See the team’s report on the Dole and Lilja elk herds; click here to learn more about their research.

A nearly four-year research project to better understand the local Roosevelt elk populations on Cow Creek tribal lands is coming to a close, and technicians are excited to report a surprising discovery.

A young female elk who was collared in summer 2019 on a tribal property near Myrtle Creek now permanently lives in Shady Cove, Oregon – over 90 miles away, after traveling the entire way herself for unknown reasons.

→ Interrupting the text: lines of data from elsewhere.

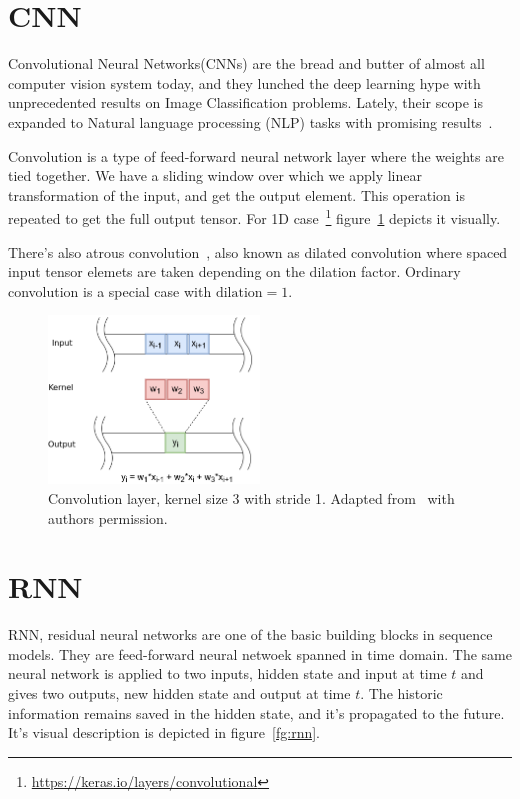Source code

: \documentclass[times, utf8, diplomski, english]{fer}
\begin{document}
\section{CNN}
Convolutional Neural Networks(CNNs) are the bread and butter of almost all computer vision system today, and they lunched the deep learning hype with unprecedented results on Image Classification problems. 
Lately, their scope is expanded to Natural language processing (NLP) tasks with promising results~\citep{BYTENET, facebook}.

Convolution is a type of feed-forward neural network layer where the weights are tied together. We have a sliding window over which we apply linear transformation of the input, and get the output element. This operation is repeated to get the full output tensor. For 1D case~\footnote{\url{https://keras.io/layers/convolutional}} figure~\ref{fg:convolution} depicts it visually. 

There's also atrous convolution~\cite{atrous_DBLP:journals/corr/ChenPSA17}, also known as dilated convolution where spaced input tensor elemets are taken depending on the dilation factor. Ordinary convolution is a special case with $\text{dilation} = 1$.

\begin{figure}
	\begin{center}
		\includegraphics[width=0.5\textwidth]{convolution}
		\caption{Convolution layer, kernel size 3 with stride 1. Adapted from~\citep{mratkovic} with authors permission.}
		\label{fg:convolution}
	\end{center}
\end{figure}

\section{RNN}
RNN, residual neural networks are one of the basic building blocks in sequence models. They are feed-forward neural netwoek spanned in time domain. The same neural network is applied to two inputs, hidden state and input at time $t$ and gives two outputs, new hidden state and output at time $t$. The historic information remains saved in the hidden state, and it's propagated to the future. It's visual description is depicted in figure~\ref{fg:rnn}.
\end{document}
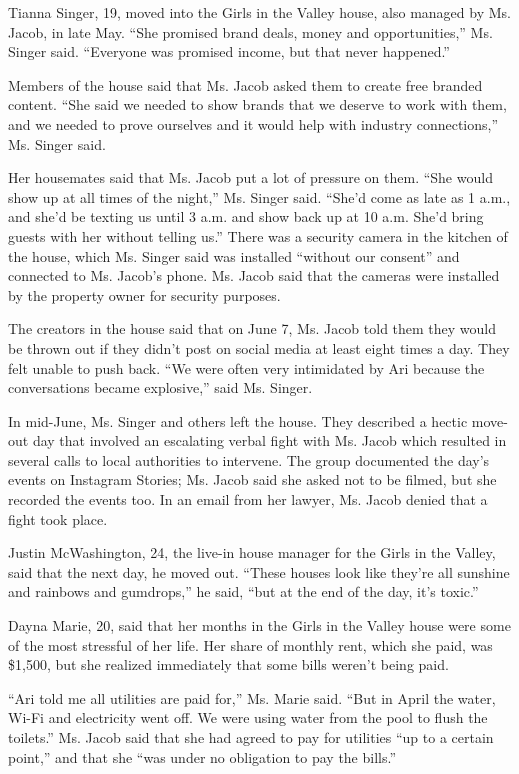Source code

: Tianna Singer, 19, moved into the Girls in the Valley house, also
managed by Ms. Jacob, in late May. ``She promised brand deals, money and
opportunities,'' Ms. Singer said. ``Everyone was promised income, but
that never happened.''

Members of the house said that Ms. Jacob asked them to create free
branded content. ``She said we needed to show brands that we deserve to
work with them, and we needed to prove ourselves and it would help with
industry connections,'' Ms. Singer said.

Her housemates said that Ms. Jacob put a lot of pressure on them. ``She
would show up at all times of the night,'' Ms. Singer said. ``She'd come
as late as 1 a.m., and she'd be texting us until 3 a.m. and show back up
at 10 a.m. She'd bring guests with her without telling us.'' There was a
security camera in the kitchen of the house, which Ms. Singer said was
installed ``without our consent'' and connected to Ms. Jacob's phone.
Ms. Jacob said that the cameras were installed by the property owner for
security purposes.

The creators in the house said that on June 7, Ms. Jacob told them they
would be thrown out if they didn't post on social media at least eight
times a day. They felt unable to push back. ``We were often very
intimidated by Ari because the conversations became explosive,'' said
Ms. Singer.

In mid-June, Ms. Singer and others left the house. They described a
hectic move-out day that involved an escalating verbal fight with Ms.
Jacob which resulted in several calls to local authorities to intervene.
The group documented the day's events on Instagram Stories; Ms. Jacob
said she asked not to be filmed, but she recorded the events too. In an
email from her lawyer, Ms. Jacob denied that a fight took place.

Justin McWashington, 24, the live-in house manager for the Girls in the
Valley, said that the next day, he moved out. ``These houses look like
they're all sunshine and rainbows and gumdrops,'' he said, ``but at the
end of the day, it's toxic.''

Dayna Marie, 20, said that her months in the Girls in the Valley house
were some of the most stressful of her life. Her share of monthly rent,
which she paid, was \$1,500, but she realized immediately that some
bills weren't being paid.

``Ari told me all utilities are paid for,'' Ms. Marie said. ``But in
April the water, Wi-Fi and electricity went off. We were using water
from the pool to flush the toilets.'' Ms. Jacob said that she had agreed
to pay for utilities ``up to a certain point,'' and that she ``was under
no obligation to pay the bills.''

“In scientific terms, she’s a complete anomaly. This is not common behavior,” said Cailey Powell, Cow Creek Wildlife Technician, who has spent years documenting and observing the local herds. “It’s common for bulls to travel long distances to find new harems of individuals but for a young cow of only a year and a half, it’s very uncommon that she travelled that far in less than a month. There’s no rhyme and reason for why she ended up down there.”

The Cow Creek Wildlife Team has collared and tagged 17 Roosevelt elk who live on and around two tribal properties, named the Dole Road property and the Lilja Property. The collars transmit a location data point every couple of hours, informing technicians on where they spend most of their time.

“We see how they’re using the landscape at different times of the day and different times of the year,” said Powell.

The herds are large and very healthy, according to Powell, in part due to the team planting and irrigating a 9-acre field on the Dole Road property in an effort to provide nutritious sources of food year-round.

Tribal youth interns have also played a helpful role in the project, assisting with observation, habitat maintenance and handling the elk when tagging. Because Roosevelt elk are a culturally significant animal for the Cow Creek Tribe, the team hopes the project’s research can continue.

“The Tribe is putting huge efforts into conservation, for our wildlife and our community as a whole,” said Powell.